内容摘要:蒙古族汉语小说作为蒙古族汉语书写中的重要文学体裁,成为展示蒙古族民族生活的重要窗口。新时期以来,蒙古族汉语小说立足现实生活和时代背景,在题材方面摆脱以草原题材为主的单一模式,广泛地涉足其他现代题材,体现出了对时代声音、文化根源、环境保护的探索和深思,取得了一定的成就。

关键词:新时期 蒙古族汉语小说 题材

蒙古族作为少数民族中人口众多的种族,以草原文化为文化主体,拥有独特的民族语言文字和悠久历史。在蒙古族文学的长河里,有汉语写作的支流,从十三世纪开始就有蒙古族作家用汉语写作诗歌和散文。进入现代社会,二十世纪五十年代玛拉沁夫的《科尔沁草原的人们》于《人民文学》第一期发表后,蒙古族作家中使用汉语写作的队伍不断扩大,成就瞩目。但长期以来,“少数民族文学”作为与汉族文学相对应的民族文学范畴,在以汉民族文学为主流的当代文学界位于边缘化地带。蒙古族作家的汉语写作正是少数民族文学与汉民族文学的一种“交叉”,地位尴尬:在大的文学格局中,因少数民族文学的边缘化而被边缘化;在自身民族文学内部,又因非母语写作而受到蒙古族文学的质疑和边缘化。

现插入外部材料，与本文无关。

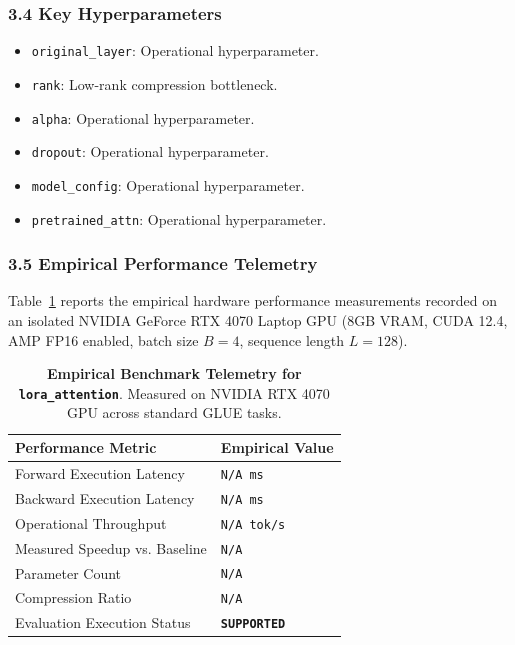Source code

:\subsubsection*{3.4 Key Hyperparameters}
\begin{itemize}
    \item \texttt{original\_layer}: Operational hyperparameter.
    \item \texttt{rank}: Low-rank compression bottleneck.
    \item \texttt{alpha}: Operational hyperparameter.
    \item \texttt{dropout}: Operational hyperparameter.
    \item \texttt{model\_config}: Operational hyperparameter.
    \item \texttt{pretrained\_attn}: Operational hyperparameter.
\end{itemize}

\subsubsection*{3.5 Empirical Performance Telemetry}
Table~\ref{tab:telemetry_lora_attention} reports the empirical hardware performance measurements recorded on an isolated NVIDIA GeForce RTX 4070 Laptop GPU (8GB VRAM, CUDA 12.4, AMP FP16 enabled, batch size $B=4$, sequence length $L=128$).

\begin{table}[h]
\centering
\small
\caption{\textbf{Empirical Benchmark Telemetry for \texttt{lora\_attention}}. Measured on NVIDIA RTX 4070 GPU across standard GLUE tasks.}
\label{tab:telemetry_lora_attention}
\begin{tabularx}{\columnwidth}{lX}
\toprule
\textbf{Performance Metric} & \textbf{Empirical Value} \\
\midrule
Forward Execution Latency & \texttt{N/A ms} \\
Backward Execution Latency & \texttt{N/A ms} \\
Operational Throughput & \texttt{N/A tok/s} \\
Measured Speedup vs. Baseline & \texttt{N/A} \\
Parameter Count & \texttt{N/A} \\
Compression Ratio & \texttt{N/A} \\
Evaluation Execution Status & \textbf{\texttt{SUPPORTED}} \\
\bottomrule
\end{tabularx}
\end{table}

蒙古族文学有其开放包容的一面,汉语写作也是蒙古族文学中不可忽视的一个侧面。对蒙古族汉语小说进行研究不仅有利于全面而深入地研究蒙古族文学,也有利于研究蒙汉文化交流、蒙古族地区生活变化和文学流变。新时期以来蒙古族汉语小说题材的变化真实展现了蒙古族地区社会发展的历程,具有丰厚的文学和文化研究价值。

一.时代与民族:传统主题的新突破

没有脱离世界单独存在的文学,描写客观与主观世界是文学活动的基本要素。自古以来,不论是外国的还是中国的,汉族的还是蒙古族的,用母语写作的还是用非母语写作的作家都无法避开描写自己所处的时代和所属的民族。它们自古以来就是作家笔下亘古不变的题材。在新的历史时期,这些题材更被赋予了新的时代特征,展现出了新的风貌。

(一) 新时代的号角:为时代而歌

“对于1949年后的中国,民族国家有了更准确的概念,统一的多民族的社会主义国家。这一新的民族国家首先获得了话语的绝对权力。”①蒙古族人民社会主义建设的题材成为这一时期无可争辩的主题,这些作品大力讴歌社会主义新社会,体现蒙古族人民生产生活场景,反映新人新事。但随着“文革”的到来,很大一部分蒙古族汉语小说家受到不公正的待遇,自动或者被迫停止写作,玛拉沁夫、扎拉嘎胡等一大批老一辈小说家在此期间失去了写作权利。“文革”期间写就的少量的蒙古族汉语小说主要以歌颂党的政策为主。在之后的新时期,蒙古族汉语作家队伍逐渐壮大,随着少数民族地区汉语教育的普及,教育水平的不断提高,来自不同领域的人们进入了汉语小说写作的行伍,为蒙古族汉语小说带来大量新鲜的题材。另一方面,老一辈作家创作自由的恢复,经济的快速发展,文化政治制度的逐渐宽松,蒙古族汉语小说也紧随当代汉语小说新变的步伐,尝试顺应时代发展的题材书写。这一时期的小说贴近生活,题材宏大,主要反映现实生活和时代风云。

1.揭露历史浩劫伤害

上世纪六七十年代,受政治文化因素影响,国民经济濒临崩溃,传统文化遭到破坏,冤案错案数不胜数。1976年那场严重损害了共和国的灾难结束后,国家从政治上开始“拨乱反正”。同時在文学界,揭露那一时期的压抑与摧残为主题的文学作品大量涌现,1977年引起巨大反响的刘心武《班主任》为开端,形成了中国文坛的“伤痕文学”思潮。随着十一届三中全会后的思想解放,作家们开始积极探寻和思考造成创伤和苦难的原因,目光更是放宽到之前的共和国各阶段,有了整体性的思考。“反思文学”思潮由此开始。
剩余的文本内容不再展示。